Desde que el Estado se retiró de la realización de las obras públicas, un reducido grupo de empresas tomó para sí el negocio. Con el tiempo, lo amoldó a condiciones cada vez más ventajosas. El sobrecosto pesa sobre el resto de la economía.

 Por Raúl Dellatorre

El enunciado no es novedoso, pero en boca de un ministro de Economía resulta oportuno para repasar algunas grandes fallas estructurales que, luego, se vuelcan como un castigo a los costos y la competitividad de toda la economía. El “cierto grado de cartelización de la obra pública” y en particular en “el caso de vialidad” al que ayer aludió Lavagna, es una característica originada en la propia lógica del sistema de adjudicación de la obra pública. El retiro del Estado como constructor (en los ’70) y las facilidades otorgadas a un puñado de grupos económicos para hacerse del negocio cumplieron sólo en la ficción con la prometida mejora en la eficiencia y la reducción de costos que se esperaba del accionar privado. Una rentabilidad envidiada por los demás sectores económicos y la constante renegociación de contratos por “mayores costos” pasaron a ser la tónica dominante en el negocio de “la patria contratista”. Un negocio en provecho propio y con rendimiento negativo para el resto.

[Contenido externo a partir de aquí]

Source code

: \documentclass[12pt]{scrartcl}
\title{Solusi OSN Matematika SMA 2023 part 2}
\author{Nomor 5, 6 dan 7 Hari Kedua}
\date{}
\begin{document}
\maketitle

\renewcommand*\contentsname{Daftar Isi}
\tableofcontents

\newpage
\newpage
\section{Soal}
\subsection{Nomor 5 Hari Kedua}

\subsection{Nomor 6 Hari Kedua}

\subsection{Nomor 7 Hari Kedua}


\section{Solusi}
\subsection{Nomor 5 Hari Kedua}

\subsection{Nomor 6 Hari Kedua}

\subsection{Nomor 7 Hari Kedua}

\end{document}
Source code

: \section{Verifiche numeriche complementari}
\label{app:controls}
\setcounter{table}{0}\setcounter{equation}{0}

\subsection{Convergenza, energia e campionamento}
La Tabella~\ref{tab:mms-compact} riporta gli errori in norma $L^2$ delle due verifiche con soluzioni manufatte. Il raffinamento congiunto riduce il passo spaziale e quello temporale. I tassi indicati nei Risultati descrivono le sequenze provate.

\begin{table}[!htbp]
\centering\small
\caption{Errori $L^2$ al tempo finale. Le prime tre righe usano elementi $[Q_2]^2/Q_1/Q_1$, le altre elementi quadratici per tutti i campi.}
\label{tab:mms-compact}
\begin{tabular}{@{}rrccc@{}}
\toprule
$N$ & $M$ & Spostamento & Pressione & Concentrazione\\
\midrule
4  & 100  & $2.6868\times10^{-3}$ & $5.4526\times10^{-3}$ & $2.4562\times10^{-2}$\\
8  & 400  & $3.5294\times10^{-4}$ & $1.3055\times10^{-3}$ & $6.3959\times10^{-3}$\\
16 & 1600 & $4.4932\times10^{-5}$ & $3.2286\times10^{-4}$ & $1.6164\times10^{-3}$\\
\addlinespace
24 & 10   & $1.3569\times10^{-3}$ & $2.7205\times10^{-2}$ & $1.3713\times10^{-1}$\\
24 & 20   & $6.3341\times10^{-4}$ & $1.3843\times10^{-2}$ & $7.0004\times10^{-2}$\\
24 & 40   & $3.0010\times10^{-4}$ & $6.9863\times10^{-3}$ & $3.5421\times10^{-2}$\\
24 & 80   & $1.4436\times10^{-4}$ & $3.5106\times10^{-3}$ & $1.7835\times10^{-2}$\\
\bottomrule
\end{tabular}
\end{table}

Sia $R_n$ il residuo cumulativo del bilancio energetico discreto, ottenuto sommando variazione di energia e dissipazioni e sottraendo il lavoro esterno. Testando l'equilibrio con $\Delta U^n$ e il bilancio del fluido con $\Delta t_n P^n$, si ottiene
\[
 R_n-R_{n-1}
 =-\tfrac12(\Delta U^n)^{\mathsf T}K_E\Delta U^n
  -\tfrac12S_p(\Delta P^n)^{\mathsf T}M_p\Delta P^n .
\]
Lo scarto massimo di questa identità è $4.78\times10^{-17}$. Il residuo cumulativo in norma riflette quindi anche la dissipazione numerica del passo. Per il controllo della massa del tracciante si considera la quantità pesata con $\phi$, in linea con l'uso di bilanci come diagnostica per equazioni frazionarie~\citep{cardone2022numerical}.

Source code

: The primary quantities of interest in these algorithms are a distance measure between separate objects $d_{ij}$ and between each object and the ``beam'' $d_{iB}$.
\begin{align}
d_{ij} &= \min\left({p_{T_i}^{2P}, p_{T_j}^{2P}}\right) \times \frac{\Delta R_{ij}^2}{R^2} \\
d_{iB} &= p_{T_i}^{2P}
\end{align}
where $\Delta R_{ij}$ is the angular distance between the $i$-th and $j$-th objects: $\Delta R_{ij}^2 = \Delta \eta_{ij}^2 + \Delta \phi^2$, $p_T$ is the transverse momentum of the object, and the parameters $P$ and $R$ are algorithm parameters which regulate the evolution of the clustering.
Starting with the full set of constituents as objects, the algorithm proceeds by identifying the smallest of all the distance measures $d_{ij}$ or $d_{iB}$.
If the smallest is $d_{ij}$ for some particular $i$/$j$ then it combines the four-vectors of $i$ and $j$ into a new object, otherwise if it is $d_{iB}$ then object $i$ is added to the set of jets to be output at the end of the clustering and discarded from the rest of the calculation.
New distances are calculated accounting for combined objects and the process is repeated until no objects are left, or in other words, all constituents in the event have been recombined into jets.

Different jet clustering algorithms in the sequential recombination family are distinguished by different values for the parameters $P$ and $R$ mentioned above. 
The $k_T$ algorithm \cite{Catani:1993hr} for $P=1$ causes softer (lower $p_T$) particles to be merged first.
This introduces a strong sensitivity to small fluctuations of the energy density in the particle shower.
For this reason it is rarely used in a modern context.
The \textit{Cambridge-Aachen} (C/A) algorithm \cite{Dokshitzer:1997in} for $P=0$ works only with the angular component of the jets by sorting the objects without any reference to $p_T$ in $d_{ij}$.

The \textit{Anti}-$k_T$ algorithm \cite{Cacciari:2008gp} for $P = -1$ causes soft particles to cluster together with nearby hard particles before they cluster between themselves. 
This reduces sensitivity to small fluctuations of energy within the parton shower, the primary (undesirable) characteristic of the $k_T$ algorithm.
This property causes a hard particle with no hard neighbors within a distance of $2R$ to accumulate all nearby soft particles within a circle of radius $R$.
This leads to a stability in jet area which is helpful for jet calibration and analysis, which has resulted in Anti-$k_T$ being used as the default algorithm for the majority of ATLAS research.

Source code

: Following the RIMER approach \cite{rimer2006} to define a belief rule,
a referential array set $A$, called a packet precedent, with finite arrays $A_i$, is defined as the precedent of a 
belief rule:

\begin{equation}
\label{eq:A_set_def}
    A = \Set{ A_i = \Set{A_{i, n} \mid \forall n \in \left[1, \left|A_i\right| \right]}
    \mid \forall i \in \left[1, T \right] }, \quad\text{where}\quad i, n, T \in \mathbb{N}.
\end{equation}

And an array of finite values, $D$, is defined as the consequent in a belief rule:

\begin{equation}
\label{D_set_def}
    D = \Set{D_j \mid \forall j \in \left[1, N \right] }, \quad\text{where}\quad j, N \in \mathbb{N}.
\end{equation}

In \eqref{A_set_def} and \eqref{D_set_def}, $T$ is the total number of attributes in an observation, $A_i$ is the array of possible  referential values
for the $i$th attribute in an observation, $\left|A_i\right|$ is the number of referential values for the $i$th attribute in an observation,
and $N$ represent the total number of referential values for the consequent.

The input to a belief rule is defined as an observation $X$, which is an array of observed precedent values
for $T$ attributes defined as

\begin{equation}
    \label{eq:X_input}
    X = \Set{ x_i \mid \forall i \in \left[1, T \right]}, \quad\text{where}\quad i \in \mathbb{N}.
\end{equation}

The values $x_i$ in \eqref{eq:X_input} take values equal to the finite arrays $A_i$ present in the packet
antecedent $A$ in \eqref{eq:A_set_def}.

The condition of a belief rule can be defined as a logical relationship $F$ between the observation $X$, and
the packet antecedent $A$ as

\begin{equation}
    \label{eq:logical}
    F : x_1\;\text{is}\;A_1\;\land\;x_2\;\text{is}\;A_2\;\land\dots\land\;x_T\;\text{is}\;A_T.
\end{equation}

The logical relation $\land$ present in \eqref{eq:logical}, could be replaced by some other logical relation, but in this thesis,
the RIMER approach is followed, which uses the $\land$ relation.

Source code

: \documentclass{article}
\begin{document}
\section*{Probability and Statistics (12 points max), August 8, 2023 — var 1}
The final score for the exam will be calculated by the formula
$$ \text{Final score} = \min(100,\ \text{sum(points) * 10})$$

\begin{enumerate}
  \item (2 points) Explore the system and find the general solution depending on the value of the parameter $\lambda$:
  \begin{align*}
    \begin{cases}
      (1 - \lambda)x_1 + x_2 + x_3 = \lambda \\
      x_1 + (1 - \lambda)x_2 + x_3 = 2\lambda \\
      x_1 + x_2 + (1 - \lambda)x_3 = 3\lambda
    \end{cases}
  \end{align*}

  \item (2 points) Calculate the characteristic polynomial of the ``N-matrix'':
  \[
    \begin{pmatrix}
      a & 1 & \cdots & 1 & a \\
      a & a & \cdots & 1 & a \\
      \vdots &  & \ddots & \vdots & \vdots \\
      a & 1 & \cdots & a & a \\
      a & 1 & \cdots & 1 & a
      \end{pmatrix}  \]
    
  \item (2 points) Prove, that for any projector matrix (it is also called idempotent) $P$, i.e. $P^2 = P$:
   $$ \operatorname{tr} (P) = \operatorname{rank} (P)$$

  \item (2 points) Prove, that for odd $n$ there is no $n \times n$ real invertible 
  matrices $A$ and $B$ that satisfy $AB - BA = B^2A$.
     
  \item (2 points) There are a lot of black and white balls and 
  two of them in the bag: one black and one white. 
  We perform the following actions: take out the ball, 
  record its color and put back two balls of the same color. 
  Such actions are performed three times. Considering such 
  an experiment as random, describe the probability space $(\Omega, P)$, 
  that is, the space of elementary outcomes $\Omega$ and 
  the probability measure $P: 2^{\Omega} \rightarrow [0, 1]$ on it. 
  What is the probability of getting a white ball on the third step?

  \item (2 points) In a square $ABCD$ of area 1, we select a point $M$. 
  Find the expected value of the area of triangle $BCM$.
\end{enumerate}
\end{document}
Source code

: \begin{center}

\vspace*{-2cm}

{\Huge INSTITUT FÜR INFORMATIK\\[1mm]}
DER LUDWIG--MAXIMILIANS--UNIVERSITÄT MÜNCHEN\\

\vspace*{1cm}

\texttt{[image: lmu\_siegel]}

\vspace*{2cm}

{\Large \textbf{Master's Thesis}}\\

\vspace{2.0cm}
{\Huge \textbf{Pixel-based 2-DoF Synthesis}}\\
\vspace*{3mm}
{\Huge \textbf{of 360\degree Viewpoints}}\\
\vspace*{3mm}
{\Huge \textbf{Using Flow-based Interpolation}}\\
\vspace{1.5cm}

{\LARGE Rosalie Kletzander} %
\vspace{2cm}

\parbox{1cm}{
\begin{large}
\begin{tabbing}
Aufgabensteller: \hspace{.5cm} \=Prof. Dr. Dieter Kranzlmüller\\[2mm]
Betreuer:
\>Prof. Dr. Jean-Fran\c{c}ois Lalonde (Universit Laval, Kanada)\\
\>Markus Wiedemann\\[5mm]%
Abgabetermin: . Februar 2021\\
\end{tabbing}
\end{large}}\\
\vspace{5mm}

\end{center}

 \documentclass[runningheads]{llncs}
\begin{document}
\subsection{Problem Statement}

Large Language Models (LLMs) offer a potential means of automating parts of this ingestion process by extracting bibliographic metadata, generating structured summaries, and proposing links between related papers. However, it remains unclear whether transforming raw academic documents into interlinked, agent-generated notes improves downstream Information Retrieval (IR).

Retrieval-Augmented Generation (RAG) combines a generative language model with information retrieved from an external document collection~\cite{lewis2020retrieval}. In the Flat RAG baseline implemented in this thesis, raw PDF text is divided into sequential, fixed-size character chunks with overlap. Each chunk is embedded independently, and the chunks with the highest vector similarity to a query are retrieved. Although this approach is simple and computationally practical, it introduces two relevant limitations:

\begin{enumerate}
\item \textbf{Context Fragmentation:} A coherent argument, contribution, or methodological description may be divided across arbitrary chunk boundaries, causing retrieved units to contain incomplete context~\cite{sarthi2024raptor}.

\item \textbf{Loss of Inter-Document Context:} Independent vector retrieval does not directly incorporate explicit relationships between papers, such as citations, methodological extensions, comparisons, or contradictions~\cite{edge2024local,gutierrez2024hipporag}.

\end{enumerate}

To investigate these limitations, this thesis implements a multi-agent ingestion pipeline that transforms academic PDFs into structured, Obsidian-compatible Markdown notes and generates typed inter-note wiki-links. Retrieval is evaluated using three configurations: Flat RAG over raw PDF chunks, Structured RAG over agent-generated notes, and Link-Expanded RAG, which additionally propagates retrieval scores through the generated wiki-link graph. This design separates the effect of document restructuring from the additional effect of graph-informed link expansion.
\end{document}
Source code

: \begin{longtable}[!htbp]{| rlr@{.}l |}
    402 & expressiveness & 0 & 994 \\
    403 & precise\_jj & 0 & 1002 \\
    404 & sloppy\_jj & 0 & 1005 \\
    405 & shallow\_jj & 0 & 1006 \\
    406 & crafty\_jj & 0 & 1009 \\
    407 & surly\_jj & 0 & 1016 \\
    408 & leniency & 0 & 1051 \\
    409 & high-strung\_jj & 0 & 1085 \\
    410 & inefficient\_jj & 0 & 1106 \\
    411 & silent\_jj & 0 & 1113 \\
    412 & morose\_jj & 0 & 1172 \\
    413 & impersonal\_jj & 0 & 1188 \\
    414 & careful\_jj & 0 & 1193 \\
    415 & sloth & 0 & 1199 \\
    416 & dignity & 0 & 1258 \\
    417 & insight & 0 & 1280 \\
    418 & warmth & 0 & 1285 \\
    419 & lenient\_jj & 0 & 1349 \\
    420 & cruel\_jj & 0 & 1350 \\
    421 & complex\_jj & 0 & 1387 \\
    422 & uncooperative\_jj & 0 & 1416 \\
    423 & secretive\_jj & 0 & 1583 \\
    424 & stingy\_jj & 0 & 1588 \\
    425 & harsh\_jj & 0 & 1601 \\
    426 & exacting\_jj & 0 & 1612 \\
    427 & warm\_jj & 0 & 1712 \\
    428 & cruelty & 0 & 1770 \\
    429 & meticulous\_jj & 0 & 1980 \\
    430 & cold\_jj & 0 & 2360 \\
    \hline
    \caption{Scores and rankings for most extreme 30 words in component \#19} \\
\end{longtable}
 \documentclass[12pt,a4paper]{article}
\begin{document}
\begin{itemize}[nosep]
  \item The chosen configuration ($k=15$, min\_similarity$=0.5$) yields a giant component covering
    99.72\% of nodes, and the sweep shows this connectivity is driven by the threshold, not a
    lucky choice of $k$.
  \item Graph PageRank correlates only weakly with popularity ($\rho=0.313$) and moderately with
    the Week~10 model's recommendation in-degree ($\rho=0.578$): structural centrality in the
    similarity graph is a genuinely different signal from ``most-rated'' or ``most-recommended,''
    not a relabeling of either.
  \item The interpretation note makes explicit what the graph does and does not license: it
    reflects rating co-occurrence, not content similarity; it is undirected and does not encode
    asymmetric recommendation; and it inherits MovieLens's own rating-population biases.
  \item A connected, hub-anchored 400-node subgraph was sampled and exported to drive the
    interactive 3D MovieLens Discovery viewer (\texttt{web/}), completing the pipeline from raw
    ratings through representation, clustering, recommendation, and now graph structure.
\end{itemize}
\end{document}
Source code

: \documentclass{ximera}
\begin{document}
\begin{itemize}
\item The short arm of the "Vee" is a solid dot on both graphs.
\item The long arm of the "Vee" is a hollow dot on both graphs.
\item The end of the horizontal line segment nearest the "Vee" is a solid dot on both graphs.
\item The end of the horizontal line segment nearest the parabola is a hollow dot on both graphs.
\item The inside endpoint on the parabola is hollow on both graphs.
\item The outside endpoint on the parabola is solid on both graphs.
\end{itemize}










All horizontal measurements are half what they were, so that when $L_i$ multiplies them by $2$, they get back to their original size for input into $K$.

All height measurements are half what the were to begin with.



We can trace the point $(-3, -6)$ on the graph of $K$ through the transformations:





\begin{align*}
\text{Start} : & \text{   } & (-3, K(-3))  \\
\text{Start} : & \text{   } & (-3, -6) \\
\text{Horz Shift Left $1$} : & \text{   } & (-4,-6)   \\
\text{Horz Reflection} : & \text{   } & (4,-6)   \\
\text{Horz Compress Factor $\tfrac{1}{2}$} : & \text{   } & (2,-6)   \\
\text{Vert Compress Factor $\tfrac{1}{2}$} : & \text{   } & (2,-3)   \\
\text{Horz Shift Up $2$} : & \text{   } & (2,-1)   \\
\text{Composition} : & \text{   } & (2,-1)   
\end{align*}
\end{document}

Lavagna le imputó al sector “un elevado grado de cartelización”, y dejó picando una acusación pero sin enunciarla: aprovecharse de esa situación dominante en beneficio propio, al señalar que las consecuencias en materia de sobreprecios “están siendo investigadas”. El elevado grado de cartelización en la obra pública es fácilmente comprobable, tanto por la corta lista de concesionarios y contratistas, como por la forma en que ese puñado de empresas se ligan entre sí conformando consorcios que, en unas licitaciones, los encuentra como rivales y, en otras, como socios. La conducta monopólica es un poco más difícil de demostrar –pero sólo un poco–, porque reclamaría verificar que tal condición de “exclusividad” del grupo de contratistas es aprovechada para inflar los precios que le cobran al Estado. Sospechas, no le faltan ni al propio ministro.
En el propio diseño de la contratación de la obra pública está la génesis del problema. “Las licitaciones grandes tienen nombre y apellido”, relata un técnico del sector público vinculado a este tipo de contrataciones. “Nadie puede decir que la Ley de Obra Pública no se cumpla: la presentación del Sobre 1 de antecedentes de la empresa, el Sobre 2 con especificaciones técnicas y demás requisitos; todo eso lo cumplen, pero son pocos y siempre los mismos los que se presentan”, recita el funcionario con tono resignado.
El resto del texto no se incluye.